The most characteristic body appendages, however, are the flap-like appendage found on either side of each segment. When viewed from above they make some of the worms look vaguely like centipedes but, unlike a centipede's long and essentially tubular legs, these appendages are tissue flaps without joints, so they can't bend or articulate. These appendages are the parapodia, and while they are not found on either the prostomium, the peristomium or the pygidium (the last body segment which contains the anus), they are found on all other segments of polychaete worms. The first thing to notice is their prominence. In some worms, particularly the scavenging fireworms common in aquaria, the parapodia are large and evident. In some worms, however, the parapodia may be very small, reduced in size to almost nothing. The only visible remnant of them may be a surface ridge or a small group of bristles.

The basic parapodium is a large and complex structure with several lobes which is supported internally by stiff chitinous rods. It bears on its outer edges the chaetae, or bristles, that give bristle worms their name. Additionally, it commonly bears gills, at least somewhere along the worm's length. The gills will often be visible as small reddish tufts at the top of the parapodia. The absence or presence of the gills and the position of the gills along the body are important clues as to what the animal's identity might be. One thing to establish is whether the parapodium has one, two, or no large lobes. Additionally, are any parts of the parapodia "extra" large? Some families of worms are characterized by expanded dorsal lobes that extend up and cover the upper surface of the worm. These scale-like coverings are characteristic of several groups of worms.

One of the factors that makes it difficult for hobbyists to identify these worms is that some of the diagnostic or distinguishing characteristics are not readily apparent to the untrained eye. Or, in some cases, to the trained eye, for that matter. Probably the most important of these are the shapes and structures of the bristles. These have to be examined microscopically, and under quite high power, 1000x or greater, but if they can be examined at that power, the amount of microstructure visible in the chaetae is really enormous and often quite helpful in determining worm types.

Finally, the other things that are difficult for the hobbyist to examine are the mouth parts, such as the jaws, accessory teeth and proboscis structure. Some of these are often large and evident structures, relative to the size of the worm. However, they are only seen when the worm is feeding or by examining the worm microscopically. The rest of the time they are withdrawn into the animals. As with the chaetae, they can provide very important clues about the identity of the worms.

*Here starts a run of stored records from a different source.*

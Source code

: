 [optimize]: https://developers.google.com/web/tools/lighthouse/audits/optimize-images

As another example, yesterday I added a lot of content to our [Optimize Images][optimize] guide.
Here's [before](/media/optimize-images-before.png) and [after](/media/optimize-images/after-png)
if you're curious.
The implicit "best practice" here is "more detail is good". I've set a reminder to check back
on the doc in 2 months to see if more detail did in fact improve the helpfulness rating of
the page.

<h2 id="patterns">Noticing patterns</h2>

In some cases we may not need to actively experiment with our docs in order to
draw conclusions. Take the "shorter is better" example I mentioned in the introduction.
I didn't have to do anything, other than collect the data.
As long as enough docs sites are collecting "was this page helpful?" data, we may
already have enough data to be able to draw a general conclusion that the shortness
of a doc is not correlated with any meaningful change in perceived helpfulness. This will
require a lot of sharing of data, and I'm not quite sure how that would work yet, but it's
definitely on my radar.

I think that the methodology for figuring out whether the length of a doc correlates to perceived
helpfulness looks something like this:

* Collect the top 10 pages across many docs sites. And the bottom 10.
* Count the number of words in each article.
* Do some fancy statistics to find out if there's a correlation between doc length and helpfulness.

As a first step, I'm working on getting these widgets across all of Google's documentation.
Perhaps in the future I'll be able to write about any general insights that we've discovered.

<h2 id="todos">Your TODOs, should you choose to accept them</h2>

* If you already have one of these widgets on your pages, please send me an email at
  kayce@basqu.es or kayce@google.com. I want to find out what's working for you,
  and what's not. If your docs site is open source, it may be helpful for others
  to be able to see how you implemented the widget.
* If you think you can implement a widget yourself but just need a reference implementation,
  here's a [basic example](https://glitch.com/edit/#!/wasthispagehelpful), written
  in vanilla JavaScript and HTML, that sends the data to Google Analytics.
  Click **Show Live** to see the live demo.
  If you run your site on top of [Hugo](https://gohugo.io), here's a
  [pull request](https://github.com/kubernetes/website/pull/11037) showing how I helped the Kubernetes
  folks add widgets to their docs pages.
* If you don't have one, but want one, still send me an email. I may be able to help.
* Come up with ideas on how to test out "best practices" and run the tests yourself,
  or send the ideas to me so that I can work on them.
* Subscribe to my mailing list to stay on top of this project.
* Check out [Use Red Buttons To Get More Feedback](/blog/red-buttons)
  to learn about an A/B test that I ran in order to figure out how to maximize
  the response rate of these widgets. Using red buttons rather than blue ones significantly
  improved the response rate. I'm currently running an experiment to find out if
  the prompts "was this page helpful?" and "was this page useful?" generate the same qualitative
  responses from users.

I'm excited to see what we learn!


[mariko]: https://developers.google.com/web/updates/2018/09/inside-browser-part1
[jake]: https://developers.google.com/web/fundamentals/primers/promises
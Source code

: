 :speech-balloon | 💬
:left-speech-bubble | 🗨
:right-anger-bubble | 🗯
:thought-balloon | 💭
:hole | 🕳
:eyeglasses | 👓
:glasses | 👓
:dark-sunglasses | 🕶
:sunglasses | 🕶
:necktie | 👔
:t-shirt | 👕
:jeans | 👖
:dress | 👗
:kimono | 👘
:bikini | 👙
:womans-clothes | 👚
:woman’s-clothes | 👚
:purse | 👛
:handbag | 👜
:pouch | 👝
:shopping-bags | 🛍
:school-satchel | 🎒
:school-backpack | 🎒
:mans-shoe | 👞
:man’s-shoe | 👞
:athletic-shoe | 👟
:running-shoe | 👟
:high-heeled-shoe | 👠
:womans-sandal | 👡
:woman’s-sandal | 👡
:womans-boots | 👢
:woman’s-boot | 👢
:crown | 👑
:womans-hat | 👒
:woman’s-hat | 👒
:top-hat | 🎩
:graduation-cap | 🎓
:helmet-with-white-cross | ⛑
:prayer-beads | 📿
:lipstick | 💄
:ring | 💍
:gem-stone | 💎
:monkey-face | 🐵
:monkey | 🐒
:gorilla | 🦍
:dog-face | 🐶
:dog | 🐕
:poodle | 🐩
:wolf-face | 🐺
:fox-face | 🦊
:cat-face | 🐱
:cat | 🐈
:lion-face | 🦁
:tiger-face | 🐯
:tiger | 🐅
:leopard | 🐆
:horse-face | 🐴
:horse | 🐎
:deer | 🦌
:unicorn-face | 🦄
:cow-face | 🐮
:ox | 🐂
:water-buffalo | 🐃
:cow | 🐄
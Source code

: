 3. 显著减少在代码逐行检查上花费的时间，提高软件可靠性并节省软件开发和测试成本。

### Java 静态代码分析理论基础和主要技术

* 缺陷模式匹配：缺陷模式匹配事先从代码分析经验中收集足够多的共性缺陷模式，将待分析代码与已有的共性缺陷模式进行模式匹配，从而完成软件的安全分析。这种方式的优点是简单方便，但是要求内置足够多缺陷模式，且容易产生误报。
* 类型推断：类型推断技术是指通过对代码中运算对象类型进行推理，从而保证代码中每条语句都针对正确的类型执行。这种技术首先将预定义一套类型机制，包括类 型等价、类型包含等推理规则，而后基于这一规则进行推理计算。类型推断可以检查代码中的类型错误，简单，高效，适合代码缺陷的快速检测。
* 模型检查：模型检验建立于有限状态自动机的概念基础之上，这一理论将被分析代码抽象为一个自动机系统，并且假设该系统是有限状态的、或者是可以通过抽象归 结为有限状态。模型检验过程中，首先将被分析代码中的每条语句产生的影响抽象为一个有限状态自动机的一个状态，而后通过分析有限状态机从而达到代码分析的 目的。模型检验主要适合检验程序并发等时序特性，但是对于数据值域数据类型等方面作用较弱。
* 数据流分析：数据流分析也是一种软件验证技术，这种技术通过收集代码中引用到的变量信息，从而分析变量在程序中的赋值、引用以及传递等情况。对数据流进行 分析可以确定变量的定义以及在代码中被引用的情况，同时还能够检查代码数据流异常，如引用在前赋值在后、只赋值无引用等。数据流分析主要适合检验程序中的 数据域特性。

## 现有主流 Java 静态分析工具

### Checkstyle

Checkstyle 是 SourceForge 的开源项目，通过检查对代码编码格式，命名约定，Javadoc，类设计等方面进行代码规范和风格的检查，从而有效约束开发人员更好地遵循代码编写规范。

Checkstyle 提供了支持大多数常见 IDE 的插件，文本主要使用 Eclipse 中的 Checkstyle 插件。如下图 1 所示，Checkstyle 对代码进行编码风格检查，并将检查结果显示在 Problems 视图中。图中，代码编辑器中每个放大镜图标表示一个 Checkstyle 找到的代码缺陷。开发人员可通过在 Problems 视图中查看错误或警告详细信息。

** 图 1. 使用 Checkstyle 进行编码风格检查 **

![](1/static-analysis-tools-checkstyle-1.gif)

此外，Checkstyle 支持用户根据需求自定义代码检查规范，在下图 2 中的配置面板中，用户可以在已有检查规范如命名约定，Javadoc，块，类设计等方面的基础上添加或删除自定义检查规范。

These are the common character sets that are used to identify and differentiate between the major groups of polychaete worms. If you look over them, and consider them, you will see that they all relate in some manner to the actual natural history of the worms. Or in other words, they relate to the worm's life style: how it moves, eats, protects itself from predators or breathes. Next month, I will discuss how to differentiate some representatives of the many worm families found in aquaria and their role in structuring and maintaining our aquaria and natural coral reefs.

Useful References About Polychaetes In General:

Fauchald, K. 1977. The polychaete worms; definitions and keys to the orders, families, and genera. Natural History Museum of Los Angeles County. Los Angeles, CA. 188pp.

Kozloff, E. N. 1990. Invertebrates. Saunders College Publishing. Philadelphia. 866 pp.

Ruppert, E. E. and R. D. Barnes. 1994. Invertebrate Zoology. Saunders College Publishing. Philadelphia. 1056 pp.